→ **Records excerpted from a collection**:
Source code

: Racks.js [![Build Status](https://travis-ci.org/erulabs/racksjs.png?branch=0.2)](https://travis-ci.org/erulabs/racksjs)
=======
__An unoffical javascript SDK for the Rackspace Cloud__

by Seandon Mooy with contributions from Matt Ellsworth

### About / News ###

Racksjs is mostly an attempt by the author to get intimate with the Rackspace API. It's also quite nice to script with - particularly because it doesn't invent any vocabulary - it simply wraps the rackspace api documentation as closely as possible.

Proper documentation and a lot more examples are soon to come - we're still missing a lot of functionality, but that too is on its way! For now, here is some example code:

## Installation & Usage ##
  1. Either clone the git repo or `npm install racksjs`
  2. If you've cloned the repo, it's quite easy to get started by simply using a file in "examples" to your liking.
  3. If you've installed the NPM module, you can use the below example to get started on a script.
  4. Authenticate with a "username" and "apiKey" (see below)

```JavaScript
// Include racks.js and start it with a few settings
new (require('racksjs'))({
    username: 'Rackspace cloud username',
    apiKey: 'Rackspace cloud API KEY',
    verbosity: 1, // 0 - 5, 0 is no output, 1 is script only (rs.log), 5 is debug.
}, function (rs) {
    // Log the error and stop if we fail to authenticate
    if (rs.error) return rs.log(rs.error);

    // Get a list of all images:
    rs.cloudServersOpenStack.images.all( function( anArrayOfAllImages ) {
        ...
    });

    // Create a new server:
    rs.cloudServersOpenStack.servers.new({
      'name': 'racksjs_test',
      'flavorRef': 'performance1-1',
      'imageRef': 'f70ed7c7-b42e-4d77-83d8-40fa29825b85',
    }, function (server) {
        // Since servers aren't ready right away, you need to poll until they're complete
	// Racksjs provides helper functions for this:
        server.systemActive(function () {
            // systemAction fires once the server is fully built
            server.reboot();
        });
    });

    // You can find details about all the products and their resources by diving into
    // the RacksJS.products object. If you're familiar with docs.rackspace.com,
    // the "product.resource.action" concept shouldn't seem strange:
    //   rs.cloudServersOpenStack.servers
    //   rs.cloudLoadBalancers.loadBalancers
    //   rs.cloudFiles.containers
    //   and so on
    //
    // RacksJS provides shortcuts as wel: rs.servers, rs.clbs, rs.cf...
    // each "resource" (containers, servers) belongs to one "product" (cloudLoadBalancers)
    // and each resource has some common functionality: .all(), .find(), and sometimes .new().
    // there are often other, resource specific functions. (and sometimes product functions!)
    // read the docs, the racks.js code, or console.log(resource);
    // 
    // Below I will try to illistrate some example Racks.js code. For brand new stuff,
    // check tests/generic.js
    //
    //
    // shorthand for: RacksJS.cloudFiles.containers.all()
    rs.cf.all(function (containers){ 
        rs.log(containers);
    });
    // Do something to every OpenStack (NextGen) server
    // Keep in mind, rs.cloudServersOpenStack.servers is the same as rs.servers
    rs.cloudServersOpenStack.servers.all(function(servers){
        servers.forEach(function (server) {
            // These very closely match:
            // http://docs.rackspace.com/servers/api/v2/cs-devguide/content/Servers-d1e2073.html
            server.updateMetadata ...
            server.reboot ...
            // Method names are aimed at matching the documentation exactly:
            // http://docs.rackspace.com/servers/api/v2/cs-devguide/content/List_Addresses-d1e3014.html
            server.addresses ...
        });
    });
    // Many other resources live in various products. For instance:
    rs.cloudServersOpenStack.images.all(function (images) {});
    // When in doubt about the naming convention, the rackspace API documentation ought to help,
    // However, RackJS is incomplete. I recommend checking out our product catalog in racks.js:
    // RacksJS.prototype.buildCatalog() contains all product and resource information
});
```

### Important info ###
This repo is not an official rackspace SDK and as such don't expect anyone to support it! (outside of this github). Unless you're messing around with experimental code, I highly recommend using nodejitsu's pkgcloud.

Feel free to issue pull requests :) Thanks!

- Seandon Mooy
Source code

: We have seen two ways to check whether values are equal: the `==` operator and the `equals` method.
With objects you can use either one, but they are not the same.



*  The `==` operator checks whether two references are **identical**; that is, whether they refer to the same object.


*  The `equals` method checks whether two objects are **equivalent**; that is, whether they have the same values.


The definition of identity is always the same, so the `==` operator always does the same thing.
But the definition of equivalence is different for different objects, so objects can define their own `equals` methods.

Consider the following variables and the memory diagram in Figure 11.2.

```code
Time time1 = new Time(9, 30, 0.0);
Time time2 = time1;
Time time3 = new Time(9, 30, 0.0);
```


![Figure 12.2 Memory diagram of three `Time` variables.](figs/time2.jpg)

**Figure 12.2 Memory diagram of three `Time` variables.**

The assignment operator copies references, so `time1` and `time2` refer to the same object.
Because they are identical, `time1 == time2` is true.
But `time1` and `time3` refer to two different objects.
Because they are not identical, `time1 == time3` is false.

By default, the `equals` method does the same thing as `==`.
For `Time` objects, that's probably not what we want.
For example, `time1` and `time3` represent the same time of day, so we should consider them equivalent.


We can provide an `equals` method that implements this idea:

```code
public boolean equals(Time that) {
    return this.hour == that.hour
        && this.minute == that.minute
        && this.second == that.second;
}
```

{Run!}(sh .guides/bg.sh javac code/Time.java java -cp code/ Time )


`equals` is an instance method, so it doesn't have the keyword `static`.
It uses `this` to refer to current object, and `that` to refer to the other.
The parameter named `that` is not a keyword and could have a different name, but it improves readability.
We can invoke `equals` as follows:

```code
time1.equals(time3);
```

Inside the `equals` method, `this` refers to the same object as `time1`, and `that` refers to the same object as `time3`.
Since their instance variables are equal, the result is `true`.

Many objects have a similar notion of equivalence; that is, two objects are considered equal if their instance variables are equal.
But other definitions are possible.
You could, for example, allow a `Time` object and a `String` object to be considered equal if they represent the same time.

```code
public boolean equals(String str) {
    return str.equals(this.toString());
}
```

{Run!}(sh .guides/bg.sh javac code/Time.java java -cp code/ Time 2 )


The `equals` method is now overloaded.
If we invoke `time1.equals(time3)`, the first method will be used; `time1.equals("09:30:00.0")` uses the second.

→ **WHAT IS BEING ASKED**:
Throughout the data above, find each line that includes the string "content"; state only how many there are.

→ **FINISHED EXERCISE**:
2